Segment Start: SOURCE MATERIAL

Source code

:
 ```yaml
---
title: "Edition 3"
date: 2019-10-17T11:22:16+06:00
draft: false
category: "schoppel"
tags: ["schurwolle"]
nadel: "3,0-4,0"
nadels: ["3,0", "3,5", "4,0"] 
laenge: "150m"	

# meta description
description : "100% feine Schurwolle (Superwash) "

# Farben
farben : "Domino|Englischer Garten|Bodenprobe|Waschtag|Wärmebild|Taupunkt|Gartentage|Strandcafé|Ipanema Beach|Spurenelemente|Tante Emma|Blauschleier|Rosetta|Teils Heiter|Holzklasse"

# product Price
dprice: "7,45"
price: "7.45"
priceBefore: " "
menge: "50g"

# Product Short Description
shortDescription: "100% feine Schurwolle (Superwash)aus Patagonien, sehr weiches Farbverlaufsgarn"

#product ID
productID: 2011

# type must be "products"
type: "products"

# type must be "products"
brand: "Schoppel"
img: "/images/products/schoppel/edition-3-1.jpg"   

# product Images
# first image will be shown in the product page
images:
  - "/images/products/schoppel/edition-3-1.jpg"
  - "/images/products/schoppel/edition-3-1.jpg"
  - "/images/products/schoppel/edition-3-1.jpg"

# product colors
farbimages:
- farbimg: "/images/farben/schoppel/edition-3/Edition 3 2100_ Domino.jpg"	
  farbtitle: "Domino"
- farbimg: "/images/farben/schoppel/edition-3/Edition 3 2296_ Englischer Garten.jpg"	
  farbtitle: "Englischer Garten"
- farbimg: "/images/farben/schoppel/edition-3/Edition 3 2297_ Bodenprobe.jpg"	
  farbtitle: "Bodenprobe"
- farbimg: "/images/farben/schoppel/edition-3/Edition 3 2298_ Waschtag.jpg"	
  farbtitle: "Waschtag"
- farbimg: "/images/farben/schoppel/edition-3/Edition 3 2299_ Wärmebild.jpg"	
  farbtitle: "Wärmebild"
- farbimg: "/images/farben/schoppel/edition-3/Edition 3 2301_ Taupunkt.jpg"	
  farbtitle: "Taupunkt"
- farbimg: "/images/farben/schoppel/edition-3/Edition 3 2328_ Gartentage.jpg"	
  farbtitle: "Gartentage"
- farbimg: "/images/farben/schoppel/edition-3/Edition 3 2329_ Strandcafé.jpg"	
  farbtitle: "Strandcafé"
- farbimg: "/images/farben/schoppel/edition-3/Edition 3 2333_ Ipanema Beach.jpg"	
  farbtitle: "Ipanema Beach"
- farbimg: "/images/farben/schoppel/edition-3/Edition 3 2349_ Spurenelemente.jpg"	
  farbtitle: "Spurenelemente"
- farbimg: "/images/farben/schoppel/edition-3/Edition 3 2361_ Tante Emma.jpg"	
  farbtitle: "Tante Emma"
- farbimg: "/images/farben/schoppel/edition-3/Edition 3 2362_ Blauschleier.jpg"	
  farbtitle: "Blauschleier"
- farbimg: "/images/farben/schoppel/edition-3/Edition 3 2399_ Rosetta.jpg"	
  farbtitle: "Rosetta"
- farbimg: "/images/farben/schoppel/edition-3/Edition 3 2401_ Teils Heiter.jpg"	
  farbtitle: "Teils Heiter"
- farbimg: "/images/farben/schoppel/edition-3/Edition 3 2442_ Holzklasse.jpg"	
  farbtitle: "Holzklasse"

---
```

Segment End: SOURCE MATERIAL

(AIM OF THE TASK): Please reproduce each entry above exactly as it reads.

(RESULT):
Source code

:
 ```yaml
---
title: "Edition 3"
date: 2019-10-17T11:22:16+06:00
draft: false
category: "schoppel"
tags: ["schurwolle"]
nadel: "3,0-4,0"
nadels: ["3,0", "3,5", "4,0"] 
laenge: "150m"	

# meta description
description : "100% feine Schurwolle (Superwash) "

# Farben
farben : "Domino|Englischer Garten|Bodenprobe|Waschtag|Wärmebild|Taupunkt|Gartentage|Strandcafé|Ipanema Beach|Spurenelemente|Tante Emma|Blauschleier|Rosetta|Teils Heiter|Holzklasse"

# product Price
dprice: "7,45"
price: "7.45"
priceBefore: " "
menge: "50g"

# Product Short Description
shortDescription: "100% feine Schurwolle (Superwash)aus Patagonien, sehr weiches Farbverlaufsgarn"

#product ID
productID: 2011

# type must be "products"
type: "products"

# type must be "products"
brand: "Schoppel"
img: "/images/products/schoppel/edition-3-1.jpg"   

# product Images
# first image will be shown in the product page
images:
  - "/images/products/schoppel/edition-3-1.jpg"
  - "/images/products/schoppel/edition-3-1.jpg"
  - "/images/products/schoppel/edition-3-1.jpg"

# product colors
farbimages:
- farbimg: "/images/farben/schoppel/edition-3/Edition 3 2100_ Domino.jpg"	
  farbtitle: "Domino"
- farbimg: "/images/farben/schoppel/edition-3/Edition 3 2296_ Englischer Garten.jpg"	
  farbtitle: "Englischer Garten"
- farbimg: "/images/farben/schoppel/edition-3/Edition 3 2297_ Bodenprobe.jpg"	
  farbtitle: "Bodenprobe"
- farbimg: "/images/farben/schoppel/edition-3/Edition 3 2298_ Waschtag.jpg"	
  farbtitle: "Waschtag"
- farbimg: "/images/farben/schoppel/edition-3/Edition 3 2299_ Wärmebild.jpg"	
  farbtitle: "Wärmebild"
- farbimg: "/images/farben/schoppel/edition-3/Edition 3 2301_ Taupunkt.jpg"	
  farbtitle: "Taupunkt"
- farbimg: "/images/farben/schoppel/edition-3/Edition 3 2328_ Gartentage.jpg"	
  farbtitle: "Gartentage"
- farbimg: "/images/farben/schoppel/edition-3/Edition 3 2329_ Strandcafé.jpg"	
  farbtitle: "Strandcafé"
- farbimg: "/images/farben/schoppel/edition-3/Edition 3 2333_ Ipanema Beach.jpg"	
  farbtitle: "Ipanema Beach"
- farbimg: "/images/farben/schoppel/edition-3/Edition 3 2349_ Spurenelemente.jpg"	
  farbtitle: "Spurenelemente"
- farbimg: "/images/farben/schoppel/edition-3/Edition 3 2361_ Tante Emma.jpg"	
  farbtitle: "Tante Emma"
- farbimg: "/images/farben/schoppel/edition-3/Edition 3 2362_ Blauschleier.jpg"	
  farbtitle: "Blauschleier"
- farbimg: "/images/farben/schoppel/edition-3/Edition 3 2399_ Rosetta.jpg"	
  farbtitle: "Rosetta"
- farbimg: "/images/farben/schoppel/edition-3/Edition 3 2401_ Teils Heiter.jpg"	
  farbtitle: "Teils Heiter"
- farbimg: "/images/farben/schoppel/edition-3/Edition 3 2442_ Holzklasse.jpg"	
  farbtitle: "Holzklasse"

---
```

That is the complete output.